The Lookahead process creates the label dataset which contains the outcomes to predict. A label is a defined success event that the model learns from. It is possible to have more than one label for modeling.
Process Configuration
Let's cover each tab shown when you click on the Lookahead node to access the editor.
Join
At the top of the Join screen, it defines the dataset(s) to use as the input with the following two fields:
- Primary Source: The first dataset connected to the graph will appear by default. Click the down arrow to select a different dataset.
- Alias: Type a table alias if a different name is desired or required.
This section provides the information Syntasa needs if you are joining more than one set of data. Here are the steps to create a new join:
- Go to the App and navigate to Development >> Workflow.
- Click on the 'LookAhead' process.
- Select the 'Join' tab.
- Click the Plus (+) icon shown on the screen.
Following is the explanation of the configurable fields:
- Join Type: Choose between a left or inner join.
- Source: Select the dataset that will be joined with the first dataset.
- Alias: Type a table alias if a different name is desired or required.

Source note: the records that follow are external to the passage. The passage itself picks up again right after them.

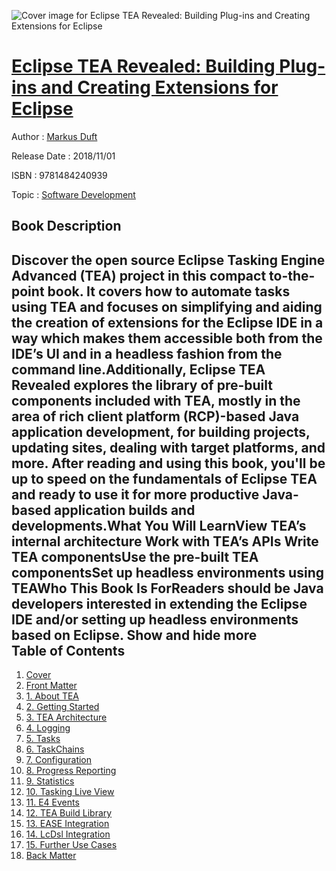 ![Cover image for Eclipse TEA Revealed: Building Plug-ins and Creating Extensions for Eclipse](https://imgdetail.ebookreading.net/cover/cover/software_development/EB9781484240939.jpg)

[Eclipse TEA Revealed: Building Plug-ins and Creating Extensions for Eclipse](https://ebookreading.net/view/book/Eclipse+TEA+Revealed%3A+Building+Plug-ins+and+Creating+Extensions+for+Eclipse-EB9781484240939_1.html "Eclipse TEA Revealed: Building Plug-ins and Creating Extensions for Eclipse")
====================================================================================================================

Author : [Markus Duft](https://ebookreading.net/search/author/Markus+Duft)

Release Date : 2018/11/01

ISBN : 9781484240939

Topic : [Software Development](https://ebookreading.net/search/category/software-development)

Book Description
-----------------

 Discover the open source Eclipse Tasking Engine Advanced (TEA) project in this compact to-the-point book. It covers how to automate tasks using TEA and focuses on simplifying and aiding the creation of extensions for the Eclipse IDE in a way which makes them accessible both from the IDE’s UI and in a headless fashion from the command line.Additionally, Eclipse TEA Revealed explores the library of pre-built components included with TEA, mostly in the area of rich client platform (RCP)-based Java application development, for building projects, updating sites, dealing with target platforms, and more. After reading and using this book, you'll be up to speed on the fundamentals of Eclipse TEA and ready to use it for more productive Java-based application builds and developments.What You Will LearnView TEA’s internal architecture Work with TEA’s APIs Write TEA componentsUse the pre-built TEA componentsSet up headless environments using TEAWho This Book Is ForReaders should be Java developers interested in extending the Eclipse IDE and/or setting up headless environments based on Eclipse.        Show and hide more                
Table of Contents
-----------------

1. [Cover](https://ebookreading.net/view/book/Eclipse+TEA+Revealed%3A+Building+Plug-ins+and+Creating+Extensions+for+Eclipse-EB9781484240939_1.html)
1. [Front Matter](https://ebookreading.net/view/book/Eclipse+TEA+Revealed%3A+Building+Plug-ins+and+Creating+Extensions+for+Eclipse-EB9781484240939_2.html)
1. [1. About TEA](https://ebookreading.net/view/book/Eclipse+TEA+Revealed%3A+Building+Plug-ins+and+Creating+Extensions+for+Eclipse-EB9781484240939_3.html)
1. [2. Getting Started](https://ebookreading.net/view/book/Eclipse+TEA+Revealed%3A+Building+Plug-ins+and+Creating+Extensions+for+Eclipse-EB9781484240939_4.html)
1. [3. TEA Architecture](https://ebookreading.net/view/book/Eclipse+TEA+Revealed%3A+Building+Plug-ins+and+Creating+Extensions+for+Eclipse-EB9781484240939_5.html)
1. [4. Logging](https://ebookreading.net/view/book/Eclipse+TEA+Revealed%3A+Building+Plug-ins+and+Creating+Extensions+for+Eclipse-EB9781484240939_6.html)
1. [5. Tasks](https://ebookreading.net/view/book/Eclipse+TEA+Revealed%3A+Building+Plug-ins+and+Creating+Extensions+for+Eclipse-EB9781484240939_7.html)
1. [6. TaskChains](https://ebookreading.net/view/book/Eclipse+TEA+Revealed%3A+Building+Plug-ins+and+Creating+Extensions+for+Eclipse-EB9781484240939_8.html)
1. [7. Configuration](https://ebookreading.net/view/book/Eclipse+TEA+Revealed%3A+Building+Plug-ins+and+Creating+Extensions+for+Eclipse-EB9781484240939_9.html)
1. [8. Progress Reporting](https://ebookreading.net/view/book/Eclipse+TEA+Revealed%3A+Building+Plug-ins+and+Creating+Extensions+for+Eclipse-EB9781484240939_10.html)
1. [9. Statistics](https://ebookreading.net/view/book/Eclipse+TEA+Revealed%3A+Building+Plug-ins+and+Creating+Extensions+for+Eclipse-EB9781484240939_11.html)
1. [10. Tasking Live View](https://ebookreading.net/view/book/Eclipse+TEA+Revealed%3A+Building+Plug-ins+and+Creating+Extensions+for+Eclipse-EB9781484240939_12.html)
1. [11. E4 Events](https://ebookreading.net/view/book/Eclipse+TEA+Revealed%3A+Building+Plug-ins+and+Creating+Extensions+for+Eclipse-EB9781484240939_13.html)
1. [12. TEA Build Library](https://ebookreading.net/view/book/Eclipse+TEA+Revealed%3A+Building+Plug-ins+and+Creating+Extensions+for+Eclipse-EB9781484240939_14.html)
1. [13. EASE Integration](https://ebookreading.net/view/book/Eclipse+TEA+Revealed%3A+Building+Plug-ins+and+Creating+Extensions+for+Eclipse-EB9781484240939_15.html)
1. [14. LcDsl Integration](https://ebookreading.net/view/book/Eclipse+TEA+Revealed%3A+Building+Plug-ins+and+Creating+Extensions+for+Eclipse-EB9781484240939_16.html)
1. [15. Further Use Cases](https://ebookreading.net/view/book/Eclipse+TEA+Revealed%3A+Building+Plug-ins+and+Creating+Extensions+for+Eclipse-EB9781484240939_17.html)
1. [Back Matter](https://ebookreading.net/view/book/Eclipse+TEA+Revealed%3A+Building+Plug-ins+and+Creating+Extensions+for+Eclipse-EB9781484240939_18.html)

- Left Value: Choose the field from the first dataset that will link with the joined dataset (e.g., customer ID if joining a CRM dataset).
- Operator: Select how the left value should be compared with the right value; for joins, this will typically be an equals sign (=).
- Right Value: Select the value from the joining dataset that is being compared with the left value.
Mapping
The Mapping screen defines the fields, allows the application of functions, and sets the identifiers and partitions.
This screen shows two configurable fields:
- Lookahead Window Length: This field determines the number of days of data to be included in the lookahead window. For example, in the above screenshot, the value is set to 7, which means the model will look at the next 7 days of data.
- Lookahead Lag: This field specifies a delay between the current day and the start of the lookahead window. For example, the value in the above screenshot is 1. So, with a lag of 1, the model will consider data starting from the day after the current day (i.e., if it's July 11th today, the lookahead window will consider data from July 12th).
In essence, the lookahead window with lag allows you to train a model on data from future periods, which can be helpful for tasks like forecasting. The lag helps account for delays in data processing or transmission. For instance, if it takes 2 days to receive data from an external source, you might set a lag of 2 days to ensure the model uses data that reflects reality.
For LookAhead, there are six actions available:
- Add - Add is used to select specific fields from the input table.
- Add All - Add All will select all fields from the input table.
- Clear - Clear will clear all selected fields from the mapping canvas.
- Function - The function is used to access the function editor to create custom fields.
- Import - Import is used if the client has JSON data available to provide the custom mappings. (Note: Wait 60 seconds to ensure the process of pulling in mappings and labels is complete.)
- Export - Export is utilized to export the existing mapping schema in a .csv format that can be used to assist in the editing or manipulation of the schema. This updated file could then be used to input an updated schema into the dataset.
Mapping Output
Here is the list of columns shown as mapping output on the screen:
- Order: Specifies the sequence or position of the column in the output.
- Name: The custom or specified name given to the column.
- Function: Defines how the data in the column is manipulated or processed, such as applying aggregation functions like max(), and sum(), or performing conditional operations using case statements.
- Identifier: This column serves as a key field for aggregation purposes.
- Partition: Indicates the column used to partition the data. To switch a field to Identifier or Partition, click in the corresponding cell and select the checkbox.
Filters
Filters provide the ability to filter the dataset (i.e., apply a WHERE and/or HAVING clause) to include only certain data.
Steps to create a filter:
- Toggle on the "Apply Where Filter" or "Apply Having Filter" to enable filter editing.
- The filter editor screen will appear.
- Select the appropriate Left Value from the drop-down list or click "--Function Editor--" to create and apply a custom function.
- Select the appropriate Operator from the drop-down list.
- Select the desired Right Value for the filter from the drop-down list or click "--Function Editor--" to create and apply a custom function.
- Multiple filters can be applied.
- Ensure the proper (AND/OR) logic is applied when adding additional filters if required.
Output
The Outputs tab offers the following capabilities:
- Naming the table and setting its displayed name on the graph canvas.
- Selecting the destination for data loading:
- Loading to BigQuery (BQ) if using Google Cloud Platform (GCP).
- Loading to Redshift or RDS if using Amazon Web Services (AWS).
- Writing to HDFS if using an on-premise Hadoop environment.
Expected Output
The expected output of the Lookahead process is the following table within the environment where the data is processed (e.g., AWS, GCP, on-premise Hadoop):
- Table Name: <tb_visitor_label> (default value) - table using Syntasa defined column names.
- Display Name: <Visitor Label> (default value) - display name of node on canvas.
This table can be queried directly using an enterprise-provided query engine.
Additionally, the table can serve as the foundation for building other processes within the Syntasa Composer environment.